In lgaborini/rstanBF: rstanBF computes the Bayes Factor for data in specified two-level hierarchical models

\newcommand{\hr}[1]{{#1}{\text{ref}}} \newcommand{\hq}[1]{{#1}{\text{quest}}} \newcommand{\hrq}[1]{{#1}_{\text{ref,quest}}} \renewcommand{\vec}[1]{\boldsymbol{#1}} \newcommand{\tot}[1]{\overline{#1}} \newcommand{\simiid}{\overset{iid}{~\sim~}} \newcommand{\BF}{\mathrm{BF}} \newcommand{\indep}{~\perp!!!\perp~} \newcommand{\EE}{\mathop{\mathbb{E}}} \newcommand{\Var}{\mathop{\mathrm{Var}}} \newcommand{\dirichlet}[1]{\text{Dirichlet}{(#1)}}

set.seed(123)

knitr::opts_chunk$set(
  collapse = TRUE,
  cache = TRUE,
  comment = "#>",
  fig.width = 7,
  cache.extra = knitr::rand_seed,
  autodep=TRUE
)

library(rstanBF)
library(rsamplestudy)
library(dplyr)

Dirichlet-Dirichlet model

This package implements the Dirichlet-Dirichlet model.

In this package, the model is referred by its short name: 'DirDir'.

Model

Consider Dirichlet samples $X_i$ from $m$ different sources.
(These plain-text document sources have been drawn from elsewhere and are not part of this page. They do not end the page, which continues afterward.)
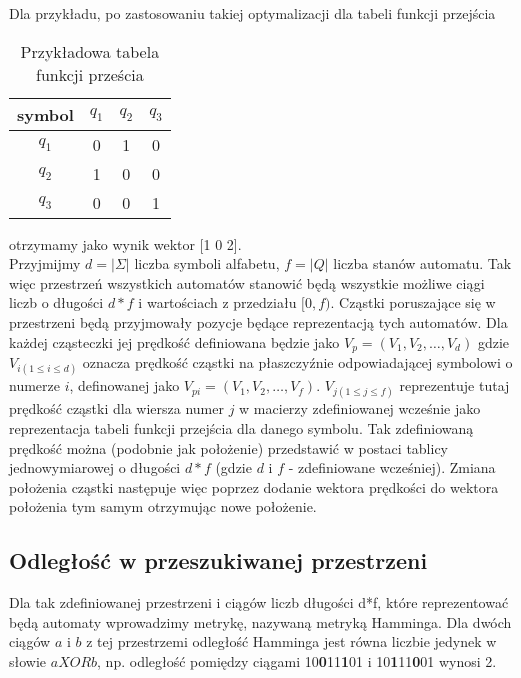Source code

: \documentclass{llncs}
\begin{document}
Dla przykładu, po zastosowaniu takiej optymalizacji dla tabeli funkcji przejścia 
\begin{table}[]
\centering
\begin{tabular}{c|c|c|c|}
symbol                   & $q_{1}$ & $q_{2}$ & $q_{3}$ \\ \hline
\multicolumn{1}{c|}{$q_{1}$} & 0  & 1  & 0  \\ \hline
\multicolumn{1}{c|}{$q_{2}$} & 1  & 0  & 0  \\ \hline
\multicolumn{1}{c|}{$q_{3}$} & 0  & 0  & 1  \\ \hline
\end{tabular}
\vspace{0.5cm}
\caption{Przykładowa tabela funkcji prześcia}
\end{table}

otrzymamy jako wynik wektor [1 0 2].\\

Przyjmijmy $d = |\Sigma|$ liczba symboli alfabetu, $f = |Q|$ liczba stanów automatu. Tak więc przestrzeń wszystkich automatów stanowić będą wszystkie możliwe ciągi liczb o długości $d*f$ i wartościach z przedziału $[0, f)$. Cząstki poruszające się w przestrzeni będą przyjmowały pozycje będące reprezentacją tych automatów. Dla każdej cząsteczki jej prędkość definiowana będzie jako $V_{p} = (V_{1}, V_{2}, …, V_{d})$ gdzie $V_{i (1 \leq i \leq d)}$ oznacza prędkość cząstki na płaszczyźnie odpowiadającej symbolowi o numerze $i$, definowanej jako $V_{pi} = (V_{1}, V_{2}, …, V_{f})$. $V_{j (1 \leq j \leq f)}$ reprezentuje tutaj prędkość cząstki dla wiersza numer $j$ w macierzy zdefiniowanej wcześnie jako reprezentacja tabeli funkcji przejścia dla danego symbolu. Tak zdefiniowaną prędkość można (podobnie jak położenie) przedstawić w postaci tablicy jednowymiarowej o długości $d*f$ (gdzie $d$ i $f$ - zdefiniowane wcześniej). Zmiana położenia cząstki następuje więc poprzez dodanie wektora prędkości do wektora położenia tym samym otrzymując nowe położenie.

\subsection{Odległość w przeszukiwanej przestrzeni}

Dla tak zdefiniowanej przestrzeni i ciągów liczb długości d*f, które reprezentować będą automaty wprowadzimy metrykę, nazywaną metryką Hamminga. Dla dwóch ciągów $a$ i $b$ z tej przestrzemi odległość Hamminga jest równa liczbie jedynek w słowie $a XOR b$, np. odległość pomiędzy ciągami 10\textbf{0}11\textbf{1}01 i 10\textbf{1}11\textbf{0}01 wynosi 2.
\end{document}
Each source is sampled $n$ times.
Dirichlet parameter are also assumed to be sampled from Dirichlet distributions.

$\vec{X}_{ij} \mid \vec{\theta_i} \sim \dirichlet{\vec{\theta}_i}$ iid $\forall j = 1, \ldots, n$ with $i = 1, \ldots, m$
$\vec{\theta}_i \mid \vec{\alpha} \sim \dirichlet{\vec{\alpha}} \quad \forall i = 1, \ldots, m$

We assume that $\vec{\alpha}$ is known.

Data generation

Let's generate some data using rsamplestudy:

n <- 50        # Number of items per source
m <- 5         # Number of sources
p <- 4         # Number of variables per item

# The generating hyperparameter: components not too small
alpha <- c(1, 0.7, 1.3, 1)   
list_pop <- fun_rdirichlet_population(n, m, p, alpha = alpha)

Data:

$p = r p$
$n = r n$ samples from $m = r m$ sources: in total, $r n*m$ samples.
$\vec{\alpha} = \left( r alpha \right)$

list_pop$df_pop %>% head(10)

Sources:

list_pop$df_sources %>% head(10)

Background data

We then need to simulate a situation where two sets of samples (reference and questioned data) are recovered.
These sets are compared, and the results evaluated using the Bayesian approach.

We want to evaluate two hypotheses:

$H_1$: the samples come from the same source
$H_2$: the samples come from different sources

One can generate these sets from the full data using rsamplestudy.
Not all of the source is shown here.